Marta Oliveira, Sofia Duarte, Cristina Delerue-Matos, Angelina Pena, Simone Morais
Environmental Pollution 2020 July 14, 266 (Pt 3): 115243
In this study, biomonitoring of nursing Portuguese mothers to polycyclic aromatic hydrocarbons (PAHs) exposure and assessment of potential health risks of their infants were performed through determination of 18 PAHs and 6 major metabolites (OH-PAHs) in breast milk. Concentrations of total PAHs ranged between 55.2 and 1119 ng/g fat, being naphthalene, dibenz(a,h)anthracene, benzo(g,h,i)perylene, and phenanthrene the most abundant compounds (68.4% of ∑PAHs). Benzo(a)pyrene, known carcinogenic, was not detected. Total levels of OH-PAHs ranged from 6.66 to 455 ng/g fat with 1-hydroxyphenanthrene, 1-hydroxynaphthalene and 1-hydroxyacenaphthene as major compounds (96% of ∑OH-PAHs). Concentrations of ∑PAHs and ∑OH-PAHs were strongly correlated between each other (r = 0.692; p ≤ 0.001) and moderately-to-strongly associated with individual compounds (0.203 < r < 0.841; p ≤ 0.001). The attained data suggest increased levels of PAHs in older nursing mothers (>30 years) and in those whose child had lower weight (up to 3.0 kg).
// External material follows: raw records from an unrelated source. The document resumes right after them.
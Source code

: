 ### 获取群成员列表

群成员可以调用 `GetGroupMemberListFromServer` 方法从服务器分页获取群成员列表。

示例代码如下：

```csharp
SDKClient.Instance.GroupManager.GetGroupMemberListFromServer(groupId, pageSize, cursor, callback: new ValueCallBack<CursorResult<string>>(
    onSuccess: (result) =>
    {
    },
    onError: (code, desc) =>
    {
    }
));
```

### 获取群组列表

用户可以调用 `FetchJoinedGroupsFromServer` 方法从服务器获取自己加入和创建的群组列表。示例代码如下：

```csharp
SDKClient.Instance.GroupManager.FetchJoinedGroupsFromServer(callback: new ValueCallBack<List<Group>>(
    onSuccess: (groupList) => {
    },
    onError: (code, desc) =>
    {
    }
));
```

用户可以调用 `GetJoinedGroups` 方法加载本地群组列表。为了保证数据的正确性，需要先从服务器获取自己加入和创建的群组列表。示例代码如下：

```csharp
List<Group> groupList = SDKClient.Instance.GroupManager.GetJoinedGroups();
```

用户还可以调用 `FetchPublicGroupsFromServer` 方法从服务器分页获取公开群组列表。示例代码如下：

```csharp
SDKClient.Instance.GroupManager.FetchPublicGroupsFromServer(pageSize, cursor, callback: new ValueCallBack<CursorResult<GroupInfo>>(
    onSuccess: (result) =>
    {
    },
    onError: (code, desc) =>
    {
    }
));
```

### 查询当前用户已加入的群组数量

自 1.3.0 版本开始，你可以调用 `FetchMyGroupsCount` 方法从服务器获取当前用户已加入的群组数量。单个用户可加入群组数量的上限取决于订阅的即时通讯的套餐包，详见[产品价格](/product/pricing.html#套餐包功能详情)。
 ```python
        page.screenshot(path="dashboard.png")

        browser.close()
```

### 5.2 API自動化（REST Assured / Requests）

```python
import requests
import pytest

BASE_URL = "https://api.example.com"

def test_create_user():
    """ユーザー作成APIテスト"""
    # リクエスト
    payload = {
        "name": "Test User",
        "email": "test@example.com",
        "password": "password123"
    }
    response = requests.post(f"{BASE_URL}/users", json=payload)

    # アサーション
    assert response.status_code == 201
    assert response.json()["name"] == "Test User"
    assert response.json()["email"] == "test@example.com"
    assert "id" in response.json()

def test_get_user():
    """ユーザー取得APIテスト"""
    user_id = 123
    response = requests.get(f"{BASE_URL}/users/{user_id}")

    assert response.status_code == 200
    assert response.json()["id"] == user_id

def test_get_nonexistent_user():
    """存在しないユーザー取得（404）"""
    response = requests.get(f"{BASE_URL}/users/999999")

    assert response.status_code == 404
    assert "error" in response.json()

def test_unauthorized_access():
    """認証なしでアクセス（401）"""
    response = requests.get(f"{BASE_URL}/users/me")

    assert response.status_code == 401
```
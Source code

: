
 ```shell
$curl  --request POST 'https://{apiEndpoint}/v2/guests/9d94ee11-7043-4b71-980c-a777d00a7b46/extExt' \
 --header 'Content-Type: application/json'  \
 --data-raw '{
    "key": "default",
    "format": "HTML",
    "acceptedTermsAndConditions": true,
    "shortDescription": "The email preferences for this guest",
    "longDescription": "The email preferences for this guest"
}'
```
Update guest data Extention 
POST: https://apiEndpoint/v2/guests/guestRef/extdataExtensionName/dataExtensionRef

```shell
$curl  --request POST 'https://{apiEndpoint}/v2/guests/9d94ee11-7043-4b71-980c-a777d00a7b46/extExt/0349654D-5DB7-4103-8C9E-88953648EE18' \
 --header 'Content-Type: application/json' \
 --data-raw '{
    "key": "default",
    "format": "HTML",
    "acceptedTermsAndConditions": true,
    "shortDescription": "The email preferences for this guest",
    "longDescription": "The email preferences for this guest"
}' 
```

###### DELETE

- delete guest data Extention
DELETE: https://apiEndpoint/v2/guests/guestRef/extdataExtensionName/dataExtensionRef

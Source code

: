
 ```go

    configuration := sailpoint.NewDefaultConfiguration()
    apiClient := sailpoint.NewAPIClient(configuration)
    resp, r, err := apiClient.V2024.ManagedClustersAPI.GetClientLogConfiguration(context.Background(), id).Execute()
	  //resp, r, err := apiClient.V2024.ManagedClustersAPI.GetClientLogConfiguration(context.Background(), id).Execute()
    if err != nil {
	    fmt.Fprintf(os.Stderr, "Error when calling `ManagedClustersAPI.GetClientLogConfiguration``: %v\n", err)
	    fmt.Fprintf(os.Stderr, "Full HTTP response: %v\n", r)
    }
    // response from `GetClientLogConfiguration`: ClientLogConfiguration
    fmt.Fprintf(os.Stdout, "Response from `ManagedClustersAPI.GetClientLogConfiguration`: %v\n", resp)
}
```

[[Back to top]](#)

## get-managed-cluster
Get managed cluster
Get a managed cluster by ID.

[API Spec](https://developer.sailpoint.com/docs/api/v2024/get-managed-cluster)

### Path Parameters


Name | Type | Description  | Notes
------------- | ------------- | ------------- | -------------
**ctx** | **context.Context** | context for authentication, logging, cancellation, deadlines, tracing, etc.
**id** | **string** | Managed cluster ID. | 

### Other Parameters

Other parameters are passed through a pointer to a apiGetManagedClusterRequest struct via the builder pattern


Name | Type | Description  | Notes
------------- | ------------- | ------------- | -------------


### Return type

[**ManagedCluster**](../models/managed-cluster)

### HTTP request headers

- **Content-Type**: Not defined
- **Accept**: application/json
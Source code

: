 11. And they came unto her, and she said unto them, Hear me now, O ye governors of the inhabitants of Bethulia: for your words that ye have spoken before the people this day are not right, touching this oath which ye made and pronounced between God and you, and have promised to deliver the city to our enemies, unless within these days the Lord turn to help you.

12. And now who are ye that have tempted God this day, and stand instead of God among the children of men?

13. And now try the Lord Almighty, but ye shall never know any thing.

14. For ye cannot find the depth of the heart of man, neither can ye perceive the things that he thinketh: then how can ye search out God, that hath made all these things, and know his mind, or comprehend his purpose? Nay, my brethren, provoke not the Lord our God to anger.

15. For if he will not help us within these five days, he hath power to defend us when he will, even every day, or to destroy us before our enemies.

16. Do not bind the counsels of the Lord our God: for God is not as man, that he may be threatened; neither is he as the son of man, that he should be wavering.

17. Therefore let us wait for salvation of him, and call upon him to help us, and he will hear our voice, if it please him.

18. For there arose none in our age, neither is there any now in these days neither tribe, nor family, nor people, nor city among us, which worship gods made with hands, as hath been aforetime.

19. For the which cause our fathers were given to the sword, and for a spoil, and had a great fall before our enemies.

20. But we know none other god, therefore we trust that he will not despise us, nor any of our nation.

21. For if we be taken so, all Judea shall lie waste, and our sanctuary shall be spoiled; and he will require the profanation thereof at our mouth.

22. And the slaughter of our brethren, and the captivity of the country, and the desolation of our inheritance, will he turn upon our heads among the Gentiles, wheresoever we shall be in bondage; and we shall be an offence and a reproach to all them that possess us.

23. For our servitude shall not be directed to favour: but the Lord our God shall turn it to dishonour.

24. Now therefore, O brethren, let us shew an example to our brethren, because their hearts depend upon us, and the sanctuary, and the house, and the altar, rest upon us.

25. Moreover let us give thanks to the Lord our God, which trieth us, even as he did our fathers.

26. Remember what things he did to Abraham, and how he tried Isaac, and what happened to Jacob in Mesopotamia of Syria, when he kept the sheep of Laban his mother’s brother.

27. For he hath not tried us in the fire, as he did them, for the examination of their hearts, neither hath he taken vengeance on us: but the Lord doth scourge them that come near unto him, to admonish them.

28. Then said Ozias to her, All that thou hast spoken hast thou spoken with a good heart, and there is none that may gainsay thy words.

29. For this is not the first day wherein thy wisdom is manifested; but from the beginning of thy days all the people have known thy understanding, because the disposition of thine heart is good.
Breast-fed infant presented a median PAHs daily intake of 1.41 μg/kg body weight (total benzo(a)pyrene equivalents of 0.0679 μg/kg) and were exposed to 0.024 μg/kg body weight of ∑PAH4 [benz(a)anthracene, benzo(b)fluoranthene, benzo(j)fluoranthene, and chrysene]. Although breast milk is a secure food for newborns, un-metabolized and metabolized PAHs should be included in biomonitoring surveillance studies during breastfeeding to prevent potential health risks for infants.